Mener une enquête CSE
Qu’il s’agisse d’une enquête conjointement menée avec l’employeur ou d’une initiative terrain du CSE, les élus peuvent fort bien procéder à une enquête au titre de leur mission SSCT (santé, sécurité et conditions de travail). Ils pourront ensuite transmettre leurs observations et conclusions à l’employeur.
Apprécier la situation
À situation égale, nous ne réagirons pas tous de la même façon. Pour en revenir à la gifle des oscars, si Demi Moore, crâne rasé ou même Sinead O’Connor avait assisté à la même cérémonie et que le même humoriste lui avait la même blague, peut-être en aurait-on simplement ri. Aussi peu drôle que cela puisse être…Tout simplement parce que malgré leur point commun, le crâne rasé, ces femmes n’auraient pas eu la même histoire (ni ce mari-là ). En entreprise, à situation égale, 2 salariés ne réagiront pas de la même façon non plus. Parfois même, la même « blague » dite par deux collègues n’aura pas le même effet. C’est toute cette subtilité qui fait la difficulté des situations de harcèlement.
Faire un rapport et suivre les mesures correctives apportées
Le rapport fait à l’employeur permettra, le cas échéant, de faire des suggestions de mesures préventives : comment éviter que de telles situations se reproduisent ? Quelles formations prévoir pour accompagner les protagonistes : qu’il s’agisse de la victime, ou même de l’auteur des faits ?
Les élus CSE peuvent / doivent être force de proposition.
Pour les salariés : les recours en cas de situation de harcèlement moral au travail
Vous êtes salarié.e et vous vivez une situation de harcèlement ? Dans beaucoup de cas, vous aurez parfois du mal à mettre un mot sur votre vécu. Disons-le donc autrement : vous êtes en situation de souffrance face à des agissements d’un ou plusieurs collègues ? Vous en perdez le sommeil ? Avez la boule au ventre tous les matins à l’idée de le/la/les croiser ? Avez le cœur qui bat la chamade quand vous les voyez de loin dans les couloirs de l’entreprise ?
Si vous êtes en situation de souffrance, il n’est pas exclu que vous soyez victime d’une situation de harcèlement.
Dans tous les cas, voici les recours qui s’offrent à vous, sans ordre de hiérarchie :
– prévenir un élu membre du comité social et économique
– prévenir votre employeur, par le biais du Responsable ou du Directeur des Ressources Humaines, ou par le biais de votre Manager (s’il n’est pas le harceleur)

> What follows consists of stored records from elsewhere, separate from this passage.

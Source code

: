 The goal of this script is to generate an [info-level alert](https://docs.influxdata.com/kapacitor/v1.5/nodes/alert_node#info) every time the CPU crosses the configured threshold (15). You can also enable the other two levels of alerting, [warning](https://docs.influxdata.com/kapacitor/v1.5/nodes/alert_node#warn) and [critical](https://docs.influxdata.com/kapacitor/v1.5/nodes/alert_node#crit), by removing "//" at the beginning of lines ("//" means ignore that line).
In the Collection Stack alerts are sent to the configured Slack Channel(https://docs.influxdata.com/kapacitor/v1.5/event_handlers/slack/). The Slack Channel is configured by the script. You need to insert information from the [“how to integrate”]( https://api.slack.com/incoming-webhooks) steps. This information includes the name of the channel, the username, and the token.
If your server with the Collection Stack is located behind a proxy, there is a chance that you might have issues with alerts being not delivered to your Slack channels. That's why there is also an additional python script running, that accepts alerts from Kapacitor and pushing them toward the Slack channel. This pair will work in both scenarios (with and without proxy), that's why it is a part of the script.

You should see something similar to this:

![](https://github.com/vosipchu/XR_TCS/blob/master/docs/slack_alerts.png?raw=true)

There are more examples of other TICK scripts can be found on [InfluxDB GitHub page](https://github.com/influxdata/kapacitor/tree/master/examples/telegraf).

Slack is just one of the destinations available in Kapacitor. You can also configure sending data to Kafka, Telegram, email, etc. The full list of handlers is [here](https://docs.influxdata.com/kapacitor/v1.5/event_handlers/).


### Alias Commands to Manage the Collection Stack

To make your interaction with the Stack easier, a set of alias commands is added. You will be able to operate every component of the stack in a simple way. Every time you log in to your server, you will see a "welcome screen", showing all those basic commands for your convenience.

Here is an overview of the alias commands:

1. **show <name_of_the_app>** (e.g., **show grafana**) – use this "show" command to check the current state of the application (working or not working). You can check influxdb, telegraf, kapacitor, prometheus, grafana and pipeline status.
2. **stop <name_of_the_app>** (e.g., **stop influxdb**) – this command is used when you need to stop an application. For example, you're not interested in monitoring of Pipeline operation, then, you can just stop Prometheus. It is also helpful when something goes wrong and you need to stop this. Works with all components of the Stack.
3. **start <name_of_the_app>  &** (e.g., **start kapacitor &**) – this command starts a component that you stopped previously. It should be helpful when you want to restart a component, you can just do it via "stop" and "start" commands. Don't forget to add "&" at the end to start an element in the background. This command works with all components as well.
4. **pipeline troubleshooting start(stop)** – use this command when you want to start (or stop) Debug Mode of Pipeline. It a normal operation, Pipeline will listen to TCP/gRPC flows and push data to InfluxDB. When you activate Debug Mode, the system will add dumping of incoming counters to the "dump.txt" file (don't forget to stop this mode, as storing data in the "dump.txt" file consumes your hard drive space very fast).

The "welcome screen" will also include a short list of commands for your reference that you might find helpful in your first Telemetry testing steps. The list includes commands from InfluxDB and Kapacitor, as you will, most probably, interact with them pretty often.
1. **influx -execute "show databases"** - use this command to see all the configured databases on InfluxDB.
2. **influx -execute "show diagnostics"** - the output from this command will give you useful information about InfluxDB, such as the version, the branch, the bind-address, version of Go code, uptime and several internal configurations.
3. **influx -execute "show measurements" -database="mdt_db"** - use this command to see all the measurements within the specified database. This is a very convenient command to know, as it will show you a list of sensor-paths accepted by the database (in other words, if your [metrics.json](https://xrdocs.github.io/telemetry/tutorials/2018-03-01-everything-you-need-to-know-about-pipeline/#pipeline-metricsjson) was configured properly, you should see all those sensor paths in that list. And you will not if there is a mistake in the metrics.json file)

– vous pouvez alerter directement l’inspection du travail : les coordonnées de l’inspecteur en charge de votre entreprise sont affichées dans l’entreprise
– saisir le Conseil des Prud’hommes, dont le rôle est de régler les conflits salariés – employeurs mais aussi, entre salariés
– saisir le défenseur des droits par téléphone, par internet, ou en prenant RDV avec le délégué de votre département lire
– porter plainte directement pour une action pénale.
Dans tous les cas, le silence n’est jamais une option : en parler est un début de solution.